**TASK STATEMENT:**
Return each line below exactly as it reads, and omit any image in it.

Collection entries
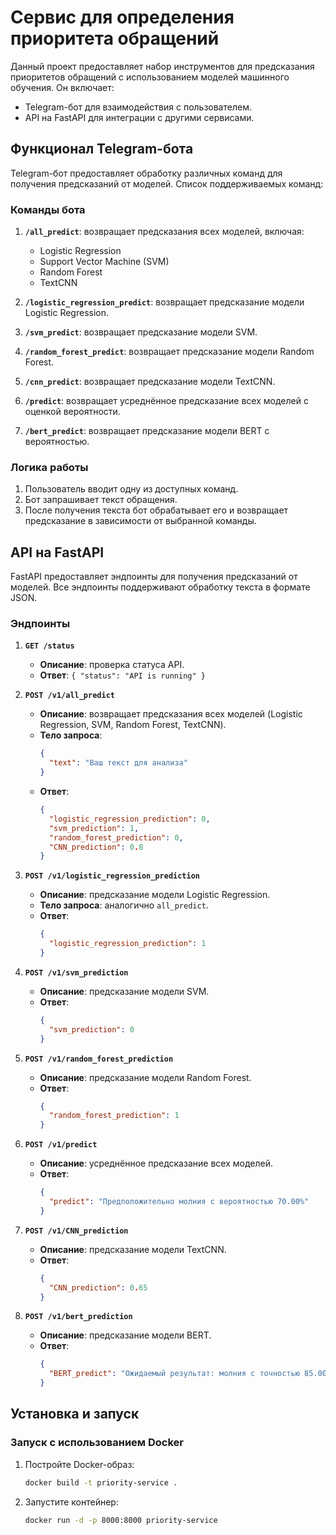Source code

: # Сервис для определения приоритета обращений

Данный проект предоставляет набор инструментов для предсказания приоритетов обращений с использованием моделей машинного обучения. Он включает:
- Telegram-бот для взаимодействия с пользователем.
- API на FastAPI для интеграции с другими сервисами.

## Функционал Telegram-бота

Telegram-бот предоставляет обработку различных команд для получения предсказаний от моделей. Список поддерживаемых команд:

### Команды бота

1. **`/all_predict`**: возвращает предсказания всех моделей, включая:
   - Logistic Regression
   - Support Vector Machine (SVM)
   - Random Forest
   - TextCNN

2. **`/logistic_regression_predict`**: возвращает предсказание модели Logistic Regression.

3. **`/svm_predict`**: возвращает предсказание модели SVM.

4. **`/random_forest_predict`**: возвращает предсказание модели Random Forest.

5. **`/cnn_predict`**: возвращает предсказание модели TextCNN.

6. **`/predict`**: возвращает усреднённое предсказание всех моделей с оценкой вероятности.

7. **`/bert_predict`**: возвращает предсказание модели BERT с вероятностью.

### Логика работы
1. Пользователь вводит одну из доступных команд.
2. Бот запрашивает текст обращения.
3. После получения текста бот обрабатывает его и возвращает предсказание в зависимости от выбранной команды.

## API на FastAPI

FastAPI предоставляет эндпоинты для получения предсказаний от моделей. Все эндпоинты поддерживают обработку текста в формате JSON.

### Эндпоинты

1. **`GET /status`**
   - **Описание**: проверка статуса API.
   - **Ответ**: `{ "status": "API is running" }`

2. **`POST /v1/all_predict`**
   - **Описание**: возвращает предсказания всех моделей (Logistic Regression, SVM, Random Forest, TextCNN).
   - **Тело запроса**:
     ```json
     {
       "text": "Ваш текст для анализа"
     }
     ```
   - **Ответ**:
     ```json
     {
       "logistic_regression_prediction": 0,
       "svm_prediction": 1,
       "random_forest_prediction": 0,
       "CNN_prediction": 0.8
     }
     ```

3. **`POST /v1/logistic_regression_prediction`**
   - **Описание**: предсказание модели Logistic Regression.
   - **Тело запроса**: аналогично `all_predict`.
   - **Ответ**:
     ```json
     {
       "logistic_regression_prediction": 1
     }
     ```

4. **`POST /v1/svm_prediction`**
   - **Описание**: предсказание модели SVM.
   - **Ответ**:
     ```json
     {
       "svm_prediction": 0
     }
     ```

5. **`POST /v1/random_forest_prediction`**
   - **Описание**: предсказание модели Random Forest.
   - **Ответ**:
     ```json
     {
       "random_forest_prediction": 1
     }
     ```

6. **`POST /v1/predict`**
   - **Описание**: усреднённое предсказание всех моделей.
   - **Ответ**:
     ```json
     {
       "predict": "Предположительно молния с вероятностью 70.00%"
     }
     ```

7. **`POST /v1/CNN_prediction`**
   - **Описание**: предсказание модели TextCNN.
   - **Ответ**:
     ```json
     {
       "CNN_prediction": 0.65
     }
     ```

8. **`POST /v1/bert_prediction`**
   - **Описание**: предсказание модели BERT.
   - **Ответ**:
     ```json
     {
       "BERT_predict": "Ожидаемый результат: молния с точностью 85.00%"
     }
     ```


## Установка и запуск

### Запуск с использованием Docker

1. Постройте Docker-образ:
   ```bash
   docker build -t priority-service .
   ```

2. Запустите контейнер:
   ```bash
   docker run -d -p 8000:8000 priority-service
   ```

**ANSWER SPACE:**
Source code

: # Сервис для определения приоритета обращений

Данный проект предоставляет набор инструментов для предсказания приоритетов обращений с использованием моделей машинного обучения. Он включает:
- Telegram-бот для взаимодействия с пользователем.
- API на FastAPI для интеграции с другими сервисами.

## Функционал Telegram-бота

Telegram-бот предоставляет обработку различных команд для получения предсказаний от моделей. Список поддерживаемых команд:

### Команды бота

1. **`/all_predict`**: возвращает предсказания всех моделей, включая:
   - Logistic Regression
   - Support Vector Machine (SVM)
   - Random Forest
   - TextCNN

2. **`/logistic_regression_predict`**: возвращает предсказание модели Logistic Regression.

3. **`/svm_predict`**: возвращает предсказание модели SVM.

4. **`/random_forest_predict`**: возвращает предсказание модели Random Forest.

5. **`/cnn_predict`**: возвращает предсказание модели TextCNN.

6. **`/predict`**: возвращает усреднённое предсказание всех моделей с оценкой вероятности.

7. **`/bert_predict`**: возвращает предсказание модели BERT с вероятностью.

### Логика работы
1. Пользователь вводит одну из доступных команд.
2. Бот запрашивает текст обращения.
3. После получения текста бот обрабатывает его и возвращает предсказание в зависимости от выбранной команды.

## API на FastAPI

FastAPI предоставляет эндпоинты для получения предсказаний от моделей. Все эндпоинты поддерживают обработку текста в формате JSON.

### Эндпоинты

1. **`GET /status`**
   - **Описание**: проверка статуса API.
   - **Ответ**: `{ "status": "API is running" }`

2. **`POST /v1/all_predict`**
   - **Описание**: возвращает предсказания всех моделей (Logistic Regression, SVM, Random Forest, TextCNN).
   - **Тело запроса**:
     ```json
     {
       "text": "Ваш текст для анализа"
     }
     ```
   - **Ответ**:
     ```json
     {
       "logistic_regression_prediction": 0,
       "svm_prediction": 1,
       "random_forest_prediction": 0,
       "CNN_prediction": 0.8
     }
     ```

3. **`POST /v1/logistic_regression_prediction`**
   - **Описание**: предсказание модели Logistic Regression.
   - **Тело запроса**: аналогично `all_predict`.
   - **Ответ**:
     ```json
     {
       "logistic_regression_prediction": 1
     }
     ```

4. **`POST /v1/svm_prediction`**
   - **Описание**: предсказание модели SVM.
   - **Ответ**:
     ```json
     {
       "svm_prediction": 0
     }
     ```

5. **`POST /v1/random_forest_prediction`**
   - **Описание**: предсказание модели Random Forest.
   - **Ответ**:
     ```json
     {
       "random_forest_prediction": 1
     }
     ```

6. **`POST /v1/predict`**
   - **Описание**: усреднённое предсказание всех моделей.
   - **Ответ**:
     ```json
     {
       "predict": "Предположительно молния с вероятностью 70.00%"
     }
     ```

7. **`POST /v1/CNN_prediction`**
   - **Описание**: предсказание модели TextCNN.
   - **Ответ**:
     ```json
     {
       "CNN_prediction": 0.65
     }
     ```

8. **`POST /v1/bert_prediction`**
   - **Описание**: предсказание модели BERT.
   - **Ответ**:
     ```json
     {
       "BERT_predict": "Ожидаемый результат: молния с точностью 85.00%"
     }
     ```


## Установка и запуск

### Запуск с использованием Docker

1. Постройте Docker-образ:
   ```bash
   docker build -t priority-service .
   ```

2. Запустите контейнер:
   ```bash
   docker run -d -p 8000:8000 priority-service
   ```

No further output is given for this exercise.